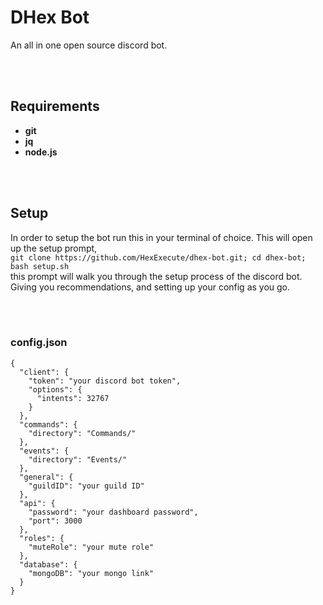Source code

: # DHex Bot

An all in one open source discord bot.

<br><br>

## Requirements

- **git**
- **jq**
- **node.js**

<br><br>

## Setup

In order to setup the bot run this in your terminal of choice. This will open up the setup prompt,<br>
`git clone https://github.com/HexExecute/dhex-bot.git; cd dhex-bot; bash setup.sh`<br>
this prompt will walk you through the setup process of the discord bot.<br>
Giving you recommendations, and setting up your config as you go.

<br><br>

### config.json

```
{
  "client": {
    "token": "your discord bot token",
    "options": {
      "intents": 32767
    }
  },
  "commands": {
    "directory": "Commands/"
  },
  "events": {
    "directory": "Events/"
  },
  "general": {
    "guildID": "your guild ID"
  },
  "api": {
    "password": "your dashboard password",
    "port": 3000
  },
  "roles": {
    "muteRole": "your mute role"
  },
  "database": {
    "mongoDB": "your mongo link"
  }
}
```

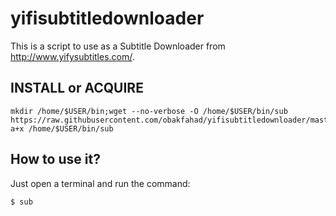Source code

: # yifisubtitledownloader
This is a script to use as a Subtitle Downloader from http://www.yifysubtitles.com/.


## INSTALL or ACQUIRE

```
mkdir /home/$USER/bin;wget --no-verbose -O /home/$USER/bin/sub https://raw.githubusercontent.com/obakfahad/yifisubtitledownloader/master/subtitle.sh;chmod a+x /home/$USER/bin/sub
```


## How to use it?

Just open a terminal and run the command:

```
$ sub
```
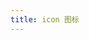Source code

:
 ```yaml
---
title: icon 图标
---
```


<demo-box defaultShowCode>
  <IconFontDemo />
  <template #code>

@[code{1-} vue{3-10,15}](/src/components/Icon/demo/IconFontDemo.vue)

  </template>
</demo-box>

<script setup>
  import IconFontDemo from '@/components/Icon/demo/IconFontDemo.vue'
</script>
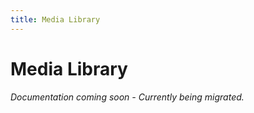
 ```yaml
---
title: Media Library
---
```


# Media Library

*Documentation coming soon - Currently being migrated.*
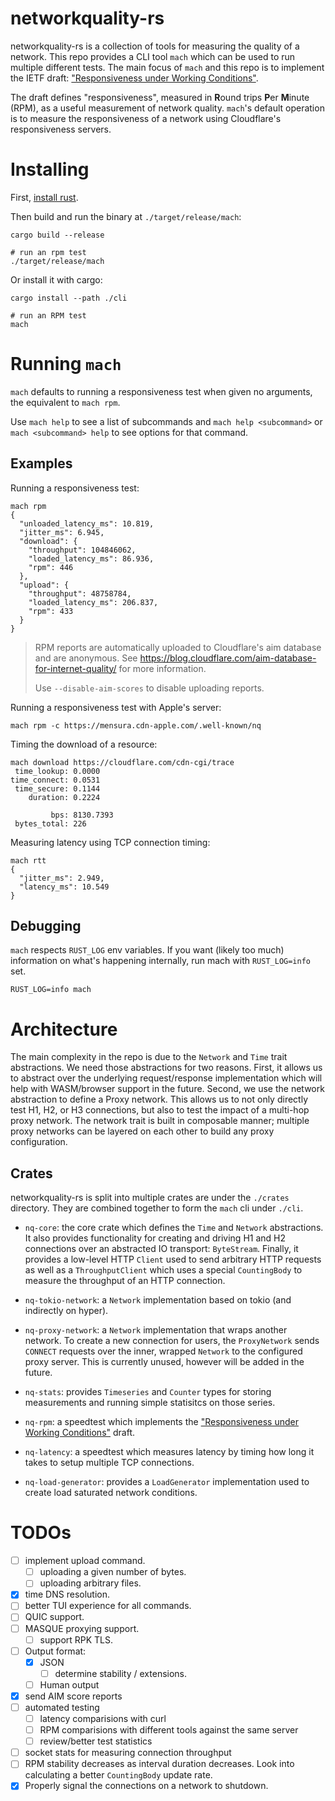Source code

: # networkquality-rs

networkquality-rs is a collection of tools for measuring the quality of a
network. This repo provides a CLI tool `mach` which can be used to run multiple
different tests. The main focus of `mach` and this repo is to implement the IETF
draft: ["Responsiveness under Working Conditions"](draft).

The draft defines "responsiveness", measured in **R**ound trips **P**er
**M**inute (RPM), as a useful measurement of network quality. `mach`'s default
operation is to measure the responsiveness of a network using Cloudflare's
responsiveness servers.

# Installing

First, [install rust](https://www.rust-lang.org/tools/install).

Then build and run the binary at `./target/release/mach`:

```shell
cargo build --release

# run an rpm test
./target/release/mach
```

Or install it with cargo:

```shell
cargo install --path ./cli

# run an RPM test
mach
```

# Running `mach`

`mach` defaults to running a responsiveness test when given no arguments, the
equivalent to `mach rpm`.

Use `mach help` to see a list of subcommands and `mach help <subcommand>` or
`mach <subcommand> help` to see options for that command.

## Examples

Running a responsiveness test:

```shell
mach rpm
{
  "unloaded_latency_ms": 10.819,
  "jitter_ms": 6.945,
  "download": {
    "throughput": 104846062,
    "loaded_latency_ms": 86.936,
    "rpm": 446
  },
  "upload": {
    "throughput": 48758784,
    "loaded_latency_ms": 206.837,
    "rpm": 433
  }
}
```

> RPM reports are automatically uploaded to Cloudflare's aim database and are
> anonymous. See https://blog.cloudflare.com/aim-database-for-internet-quality/
> for more information.
>
> Use `--disable-aim-scores` to disable uploading reports.

Running a responsiveness test with Apple's server:

```shell
mach rpm -c https://mensura.cdn-apple.com/.well-known/nq
```

Timing the download of a resource:

```shell
mach download https://cloudflare.com/cdn-cgi/trace
 time_lookup: 0.0000
time_connect: 0.0531
 time_secure: 0.1144
    duration: 0.2224

         bps: 8130.7393
 bytes_total: 226
```

Measuring latency using TCP connection timing:

```shell
mach rtt
{
  "jitter_ms": 2.949,
  "latency_ms": 10.549
}
```

## Debugging

`mach` respects `RUST_LOG` env variables. If you want (likely too much)
information on what's happening internally, run mach with `RUST_LOG=info` set.

```shell
RUST_LOG=info mach
```

# Architecture

The main complexity in the repo is due to the `Network` and `Time` trait
abstractions. We need those abstractions for two reasons. First, it allows us to
abstract over the underlying request/response implementation which will help
with WASM/browser support in the future. Second, we use the network abstraction
to define a Proxy network. This allows us to not only directly test H1, H2, or
H3 connections, but also to test the impact of a multi-hop proxy network. The
network trait is built in composable manner; multiple proxy networks can be
layered on each other to build any proxy configuration.

## Crates

networkquality-rs is split into multiple crates are under the `./crates`
directory. They are combined together to form the `mach` cli under `./cli`.

- `nq-core`: the core crate which defines the `Time` and `Network` abstractions.
  It also provides functionality for creating and driving H1 and H2 connections
  over an abstracted IO transport: `ByteStream`. Finally, it provides a
  low-level HTTP `Client` used to send arbitrary HTTP requests as well as a
  `ThroughputClient` which uses a special `CountingBody` to measure the
  throughput of an HTTP connection.

- `nq-tokio-network`: a `Network` implementation based on tokio (and indirectly
  on hyper).

- `nq-proxy-network`: a `Network` implementation that wraps another network. To
  create a new connection for users, the `ProxyNetwork` sends `CONNECT` requests
  over the inner, wrapped `Network` to the configured proxy server. This is
  currently unused, however will be added in the future.

- `nq-stats`: provides `Timeseries` and `Counter` types for storing measurements
  and running simple statisitcs on those series.

- `nq-rpm`: a speedtest which implements the
  ["Responsiveness under Working Conditions"](draft) draft.

- `nq-latency`: a speedtest which measures latency by timing how long it takes
  to setup multiple TCP connections.

- `nq-load-generator`: provides a `LoadGenerator` implementation used to create
 load saturated network conditions.

# TODOs

- [ ] implement upload command.
  - [ ] uploading a given number of bytes.
  - [ ] uploading arbitrary files.
- [x] time DNS resolution.
- [ ] better TUI experience for all commands.
- [ ] QUIC support.
- [ ] MASQUE proxying support.
  - [ ] support RPK TLS.
- [ ] Output format:
  - [x] JSON
    - [ ] determine stability / extensions.
  - [ ] Human output
- [x] send AIM score reports
- [ ] automated testing
  - [ ] latency comparisions with curl
  - [ ] RPM comparisions with different tools against the same server
  - [ ] review/better test statistics
- [ ] socket stats for measuring connection throughput
- [ ] RPM stability decreases as interval duration decreases. Look into
      calculating a better `CountingBody` update rate.
- [x] Properly signal the connections on a network to shutdown.

[draft]: https://datatracker.ietf.org/doc/html/draft-ietf-ippm-responsiveness-03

## Task instructions
Nothing but the lines from the one with "- [ ] implement upload command." through the end of the data above should be reproduced, each exactly, both ends included.

## Output for this task
- [ ] implement upload command.
  - [ ] uploading a given number of bytes.
  - [ ] uploading arbitrary files.
- [x] time DNS resolution.
- [ ] better TUI experience for all commands.
- [ ] QUIC support.
- [ ] MASQUE proxying support.
  - [ ] support RPK TLS.
- [ ] Output format:
  - [x] JSON
    - [ ] determine stability / extensions.
  - [ ] Human output
- [x] send AIM score reports
- [ ] automated testing
  - [ ] latency comparisions with curl
  - [ ] RPM comparisions with different tools against the same server
  - [ ] review/better test statistics
- [ ] socket stats for measuring connection throughput
- [ ] RPM stability decreases as interval duration decreases. Look into
      calculating a better `CountingBody` update rate.
- [x] Properly signal the connections on a network to shutdown.

[draft]: https://datatracker.ietf.org/doc/html/draft-ietf-ippm-responsiveness-03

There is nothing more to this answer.